Procedures
Data collection and input were automatically conducted. All data from the questionnaires were reviewed and the following questionnaires were excluded: (1) maternal age <14 or >60 years; (2) non-pregnant, with the answer of ”already delivered” or ”<0 or >45 weeks of gestational age”; (3) answers with wrong format; (4) illogical answers, choosing two options that contradict each other in multiple-choice questions. Figure 2 shows the flow chart of our study sample selection.
The residency was based on both the city they registered for check-up (Wuhan or Chongqing) and the region they actually in at the time of survey. As a result of the Chinese Festival travel rush, these two addresses may not be exactly the same sometimes. The registration area was used as the residency for the following analyses. As a reference, a map of the actual area is included in the study sample flow chart (Figure 2).
We classified those aged ≧35 years as elder gravida. Participants were assigned into three gestational age (GA) groups: (1) the first trimester: GA <14 complete weeks, (2) the second trimester: GA from 14 to 27+6 weeks, (3) the third trimester: GA ≧28 weeks. Parity was divided into nullipara and multipara. Other grouping standards are in accordance with the categorical options in the questionnaire.
Items measuring attitudes towards COVID-19 were designed on a five-point scale from ”totally disagree” to ”strongly agree”. Though this part was on the basis of three sections (Appendix), these 11 questions were analyzed separately.

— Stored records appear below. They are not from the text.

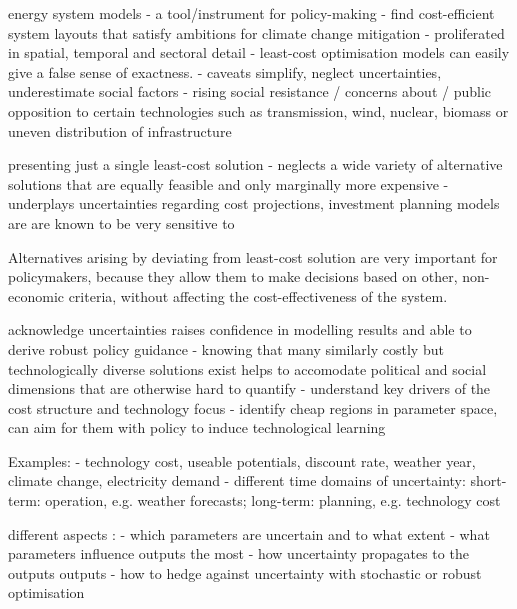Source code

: 
energy system models 
- a tool/instrument for policy-making
- find cost-efficient system layouts that satisfy ambitions for climate change mitigation
- proliferated in spatial, temporal and sectoral detail
- least-cost optimisation models can easily give a false sense of exactness.
- caveats simplify, neglect uncertainties, underestimate social factors
- rising social resistance / concerns about / public opposition to certain technologies such as transmission, wind, nuclear, biomass \cite{mccollum_energy_2020} or uneven distribution of infrastructure

presenting just a single least-cost solution
- neglects a wide variety of alternative solutions that are equally feasible and only marginally more expensive \cite{nearoptimal,lombardi_policy_2020,sasse_distributional_2019,trondle_trade-offs_2020}
- underplays uncertainties regarding cost projections, investment planning models are are known to be very sensitive to \cite{Pfenninger2014,yue_review_2018,pye_assessing_2018,pye_modelling_2020} 


Alternatives arising by deviating from least-cost solution are very important for policymakers,
because they allow them to make decisions based on other, non-economic criteria,
without affecting the cost-effectiveness of the system.

acknowledge uncertainties raises confidence in modelling results and able to derive robust policy guidance
- knowing that many similarly costly but technologically diverse solutions exist helps to accomodate political and social dimensions that are otherwise hard to quantify
- understand key drivers of the cost structure and technology focus \cite{usher_value_2015,moret_characterization_2017}
- identify cheap regions in parameter space, can aim for them with policy to induce technological learning


Examples:
- technology cost, useable potentials, discount rate, weather year, climate change, electricity demand
- different time domains of uncertainty: short-term: operation, e.g. weather forecasts; long-term: planning, e.g. technology cost

different aspects \cite{usher_value_2016}:
- which parameters are uncertain and to what extent
- what parameters influence outputs the most
- how uncertainty propagates to the outputs outputs
- how to hedge against uncertainty with stochastic or robust optimisation

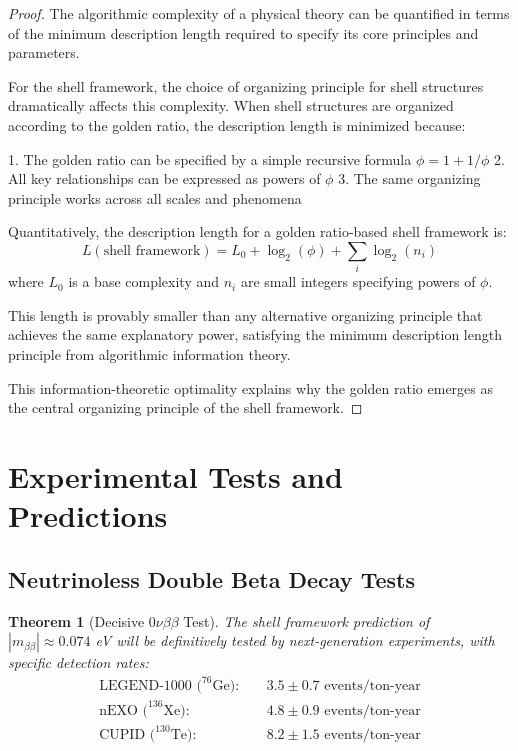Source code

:\documentclass[12pt,a4paper]{article}
\newtheorem{theorem}{Theorem}[section]
\begin{document}
    \begin{proof}
    The algorithmic complexity of a physical theory can be quantified in terms of the minimum description length required to specify its core principles and parameters.
    
    For the shell framework, the choice of organizing principle for shell structures dramatically affects this complexity. When shell structures are organized according to the golden ratio, the description length is minimized because:
    
    1. The golden ratio can be specified by a simple recursive formula $\phi = 1 + 1/\phi$
    2. All key relationships can be expressed as powers of $\phi$
    3. The same organizing principle works across all scales and phenomena
    
    Quantitatively, the description length for a golden ratio-based shell framework is:
    \begin{equation}
    L(\text{shell framework}) = L_0 + \log_2(\phi) + \sum_i \log_2(n_i)
    \end{equation}
    where $L_0$ is a base complexity and $n_i$ are small integers specifying powers of $\phi$.
    
    This length is provably smaller than any alternative organizing principle that achieves the same explanatory power, satisfying the minimum description length principle from algorithmic information theory.
    
    This information-theoretic optimality explains why the golden ratio emerges as the central organizing principle of the shell framework.
    \end{proof}
    
    \section{Experimental Tests and Predictions}
    \label{sec:experiments}
    
    \subsection{Neutrinoless Double Beta Decay Tests}
    \label{subsec:0vbb-tests}
    
    \begin{theorem}[Decisive 0$\nu\beta\beta$ Test]
    \label{thm:decisive-0vbb}
    The shell framework prediction of $|m_{\beta\beta}| \approx 0.074$ eV will be definitively tested by next-generation experiments, with specific detection rates:
    \begin{align}
    \text{LEGEND-1000 (}^{76}\text{Ge}): &\quad 3.5 \pm 0.7 \text{ events/ton-year} \\
    \text{nEXO (}^{136}\text{Xe}): &\quad 4.8 \pm 0.9 \text{ events/ton-year} \\
    \text{CUPID (}^{130}\text{Te}): &\quad 8.2 \pm 1.5 \text{ events/ton-year}
    \end{align}
    \end{theorem}
    
\end{document}
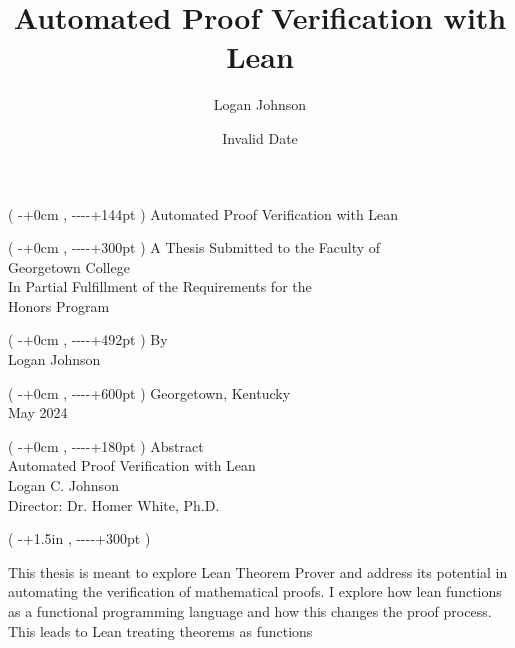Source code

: \documentclass[
  letterpaper,
]{scrreprt}
\title{Automated Proof Verification with Lean}
\author{Logan Johnson}
\date{Invalid Date}
\theoremstyle{remark}
\begin{document}
\newcommand{\fromtop}[1]{%
  \dimexpr-1in-\topskip-\topmargin-\headheight-\headsep+#1\relax
}
\newcommand{\fromleft}[1]{%
  \dimexpr-1in-\oddsidemargin+#1\relax
}
\setlength{\textwidth}{6in}
\begin{titlepage}
\cleardoublepage
\thispagestyle{empty}
\begin{textblock*}{\paperwidth}(\fromleft{0cm},\fromtop{144pt})
\centering
Automated Proof Verification with Lean
\end{textblock*}
\begin{textblock*}{\paperwidth}(\fromleft{0cm},\fromtop{300pt})
\centering
A Thesis Submitted to the Faculty of\\
\vspace{12pt}
Georgetown College\\
\vspace{12pt}
In Partial Fulfillment of the Requirements for the\\
\vspace{12pt}
Honors Program
\end{textblock*}
\begin{textblock*}{\paperwidth}(\fromleft{0cm},\fromtop{492pt})
\centering
By\\
\vspace{12pt}
Logan Johnson
\end{textblock*}
\begin{textblock*}{\paperwidth}(\fromleft{0cm},\fromtop{600pt})
\centering
Georgetown, Kentucky\\
\vspace{12pt}
May 2024
\end{textblock*}
\pagebreak
\thispagestyle{empty}
\begin{textblock*}{\paperwidth}(\fromleft{0cm},\fromtop{180pt})
\centering
Abstract\\
\vspace{12pt}
Automated Proof Verification with Lean\\
\vspace{12pt}
Logan C. Johnson\\
\vspace{12pt}
Director: Dr. Homer White, Ph.D.
\end{textblock*}
\begin{textblock*}{\textwidth}(\fromleft{1.5in},\fromtop{300pt})
\raggedright
This thesis is meant to explore Lean Theorem Prover and address its potential in automating the 
verification of mathematical proofs. I explore how lean functions as a functional programming 
language and how this changes the proof process. This leads to Lean treating theorems as functions 

\end{textblock*}
\end{titlepage}
\end{document}
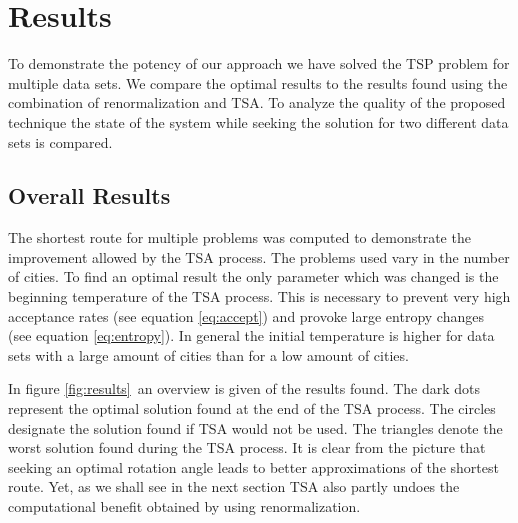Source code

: \section{Results}
To demonstrate the potency of our approach we have solved the TSP problem for
multiple data sets. We compare the optimal results to the results found using
the combination of renormalization and TSA. To analyze the quality of the
proposed technique the state of the system while seeking the solution for two
different data sets is compared.

\subsection{Overall Results}
The shortest route for multiple problems was computed to demonstrate the
improvement allowed by the TSA process. The problems used vary in
the number of cities. To find an optimal result the only parameter which was
changed is the beginning temperature of the TSA process. This
is necessary to prevent very high acceptance rates (see equation
\ref{eq:accept}) and provoke large entropy changes (see equation
\ref{eq:entropy}). In general the initial temperature is higher for data sets
with a large amount of cities than for a low amount of cities.

In figure \ref{fig:results}~an overview is given of the results found. The
dark dots represent the optimal solution found at the end of the TSA process.
The circles designate the solution found if TSA would not be used. The
triangles denote the worst solution found during the TSA process. It is clear
from the picture that seeking an optimal rotation angle leads to better
approximations of the shortest route. Yet, as we shall see in the next section
TSA also partly undoes the computational benefit obtained by using renormalization.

The anxiety status was assessed using the Chinese version of the SAS scale 25, and the responses to the scale were summed as a standard score and a degree of anxiety by an established method24,25: the scores from 20 items were calculated to obtain a raw score ranging from 20 to 80, and the standard score was calculated using the raw score multiplied by 1.25; the standard score ≧50 indicates anxiety status; specifically, the standard score 50-59, 60-69 and ≧70 were considered mild, moderate and severe anxiety respectively.
The obstetrical choices included: (1) online consultation; (2) hospital preference; (3) prenatal visit or delivery schedule; (4) decision on the mode of delivery, child-feeding and postnatal resting; (5) the five-degree subjective impact on pregnancy of the items including changing schedule, reducing activities, and possible screening examination (e.g., chest CT scan). These unstructured questions were analyzed one-by-one.